"""
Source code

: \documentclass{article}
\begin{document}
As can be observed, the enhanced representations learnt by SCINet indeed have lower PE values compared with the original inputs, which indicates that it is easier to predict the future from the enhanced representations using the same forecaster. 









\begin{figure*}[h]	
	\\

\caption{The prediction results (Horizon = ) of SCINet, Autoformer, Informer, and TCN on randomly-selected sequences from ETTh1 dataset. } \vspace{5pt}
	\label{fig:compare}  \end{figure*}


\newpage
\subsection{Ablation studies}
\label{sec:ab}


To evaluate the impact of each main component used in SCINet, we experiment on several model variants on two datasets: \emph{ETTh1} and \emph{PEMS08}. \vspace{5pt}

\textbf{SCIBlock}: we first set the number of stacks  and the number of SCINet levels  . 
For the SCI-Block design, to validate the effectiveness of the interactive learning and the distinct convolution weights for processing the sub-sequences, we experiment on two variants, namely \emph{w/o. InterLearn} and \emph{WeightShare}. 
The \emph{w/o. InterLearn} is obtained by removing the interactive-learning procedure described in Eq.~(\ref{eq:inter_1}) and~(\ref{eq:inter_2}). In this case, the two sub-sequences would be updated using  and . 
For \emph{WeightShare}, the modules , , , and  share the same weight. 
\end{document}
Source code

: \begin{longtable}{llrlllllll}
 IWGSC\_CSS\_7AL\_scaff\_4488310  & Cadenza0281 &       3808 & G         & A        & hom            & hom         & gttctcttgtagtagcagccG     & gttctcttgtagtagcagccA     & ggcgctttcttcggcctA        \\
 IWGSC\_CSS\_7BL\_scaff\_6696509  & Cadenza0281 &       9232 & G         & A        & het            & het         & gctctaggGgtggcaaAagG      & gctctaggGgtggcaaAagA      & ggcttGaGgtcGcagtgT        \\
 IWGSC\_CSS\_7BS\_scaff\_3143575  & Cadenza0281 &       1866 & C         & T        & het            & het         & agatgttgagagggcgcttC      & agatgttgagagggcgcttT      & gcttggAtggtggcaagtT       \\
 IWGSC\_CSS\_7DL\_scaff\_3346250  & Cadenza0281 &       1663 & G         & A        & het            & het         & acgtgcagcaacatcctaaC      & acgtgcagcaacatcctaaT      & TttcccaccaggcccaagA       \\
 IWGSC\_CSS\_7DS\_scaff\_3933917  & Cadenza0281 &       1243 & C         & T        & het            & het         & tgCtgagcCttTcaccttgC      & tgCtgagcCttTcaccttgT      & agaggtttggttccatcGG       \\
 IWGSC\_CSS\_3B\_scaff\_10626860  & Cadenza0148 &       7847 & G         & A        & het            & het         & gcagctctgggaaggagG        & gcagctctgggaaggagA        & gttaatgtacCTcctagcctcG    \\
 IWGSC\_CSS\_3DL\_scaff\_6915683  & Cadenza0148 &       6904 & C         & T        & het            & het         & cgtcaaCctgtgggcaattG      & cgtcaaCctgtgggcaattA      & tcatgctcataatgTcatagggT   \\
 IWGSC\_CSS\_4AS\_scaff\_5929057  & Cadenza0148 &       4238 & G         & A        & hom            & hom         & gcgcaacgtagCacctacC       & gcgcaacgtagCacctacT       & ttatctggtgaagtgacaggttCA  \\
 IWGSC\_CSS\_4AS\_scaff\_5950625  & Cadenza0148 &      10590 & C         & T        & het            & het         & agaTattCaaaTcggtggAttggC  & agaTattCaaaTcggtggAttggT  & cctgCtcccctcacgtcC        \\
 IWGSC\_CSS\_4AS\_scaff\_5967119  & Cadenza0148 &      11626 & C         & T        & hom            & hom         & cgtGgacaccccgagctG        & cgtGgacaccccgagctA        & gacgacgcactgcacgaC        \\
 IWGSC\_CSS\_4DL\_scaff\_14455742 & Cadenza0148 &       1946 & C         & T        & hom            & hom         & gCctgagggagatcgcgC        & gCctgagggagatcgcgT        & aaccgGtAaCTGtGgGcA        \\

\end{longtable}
"""
**TASK GOAL:**
Repeat every line of the material exactly.

**REPLY TO THE TASK:**
Source code

: \documentclass{article}
\begin{document}
As can be observed, the enhanced representations learnt by SCINet indeed have lower PE values compared with the original inputs, which indicates that it is easier to predict the future from the enhanced representations using the same forecaster. 









\begin{figure*}[h]	
	\\

\caption{The prediction results (Horizon = ) of SCINet, Autoformer, Informer, and TCN on randomly-selected sequences from ETTh1 dataset. } \vspace{5pt}
	\label{fig:compare}  \end{figure*}


\newpage
\subsection{Ablation studies}
\label{sec:ab}


To evaluate the impact of each main component used in SCINet, we experiment on several model variants on two datasets: \emph{ETTh1} and \emph{PEMS08}. \vspace{5pt}

\textbf{SCIBlock}: we first set the number of stacks  and the number of SCINet levels  . 
For the SCI-Block design, to validate the effectiveness of the interactive learning and the distinct convolution weights for processing the sub-sequences, we experiment on two variants, namely \emph{w/o. InterLearn} and \emph{WeightShare}. 
The \emph{w/o. InterLearn} is obtained by removing the interactive-learning procedure described in Eq.~(\ref{eq:inter_1}) and~(\ref{eq:inter_2}). In this case, the two sub-sequences would be updated using  and . 
For \emph{WeightShare}, the modules , , , and  share the same weight. 
\end{document}
Source code

: \begin{longtable}{llrlllllll}
 IWGSC\_CSS\_7AL\_scaff\_4488310  & Cadenza0281 &       3808 & G         & A        & hom            & hom         & gttctcttgtagtagcagccG     & gttctcttgtagtagcagccA     & ggcgctttcttcggcctA        \\
 IWGSC\_CSS\_7BL\_scaff\_6696509  & Cadenza0281 &       9232 & G         & A        & het            & het         & gctctaggGgtggcaaAagG      & gctctaggGgtggcaaAagA      & ggcttGaGgtcGcagtgT        \\
 IWGSC\_CSS\_7BS\_scaff\_3143575  & Cadenza0281 &       1866 & C         & T        & het            & het         & agatgttgagagggcgcttC      & agatgttgagagggcgcttT      & gcttggAtggtggcaagtT       \\
 IWGSC\_CSS\_7DL\_scaff\_3346250  & Cadenza0281 &       1663 & G         & A        & het            & het         & acgtgcagcaacatcctaaC      & acgtgcagcaacatcctaaT      & TttcccaccaggcccaagA       \\
 IWGSC\_CSS\_7DS\_scaff\_3933917  & Cadenza0281 &       1243 & C         & T        & het            & het         & tgCtgagcCttTcaccttgC      & tgCtgagcCttTcaccttgT      & agaggtttggttccatcGG       \\
 IWGSC\_CSS\_3B\_scaff\_10626860  & Cadenza0148 &       7847 & G         & A        & het            & het         & gcagctctgggaaggagG        & gcagctctgggaaggagA        & gttaatgtacCTcctagcctcG    \\
 IWGSC\_CSS\_3DL\_scaff\_6915683  & Cadenza0148 &       6904 & C         & T        & het            & het         & cgtcaaCctgtgggcaattG      & cgtcaaCctgtgggcaattA      & tcatgctcataatgTcatagggT   \\
 IWGSC\_CSS\_4AS\_scaff\_5929057  & Cadenza0148 &       4238 & G         & A        & hom            & hom         & gcgcaacgtagCacctacC       & gcgcaacgtagCacctacT       & ttatctggtgaagtgacaggttCA  \\
 IWGSC\_CSS\_4AS\_scaff\_5950625  & Cadenza0148 &      10590 & C         & T        & het            & het         & agaTattCaaaTcggtggAttggC  & agaTattCaaaTcggtggAttggT  & cctgCtcccctcacgtcC        \\
 IWGSC\_CSS\_4AS\_scaff\_5967119  & Cadenza0148 &      11626 & C         & T        & hom            & hom         & cgtGgacaccccgagctG        & cgtGgacaccccgagctA        & gacgacgcactgcacgaC        \\
 IWGSC\_CSS\_4DL\_scaff\_14455742 & Cadenza0148 &       1946 & C         & T        & hom            & hom         & gCctgagggagatcgcgC        & gCctgagggagatcgcgT        & aaccgGtAaCTGtGgGcA        \\

\end{longtable}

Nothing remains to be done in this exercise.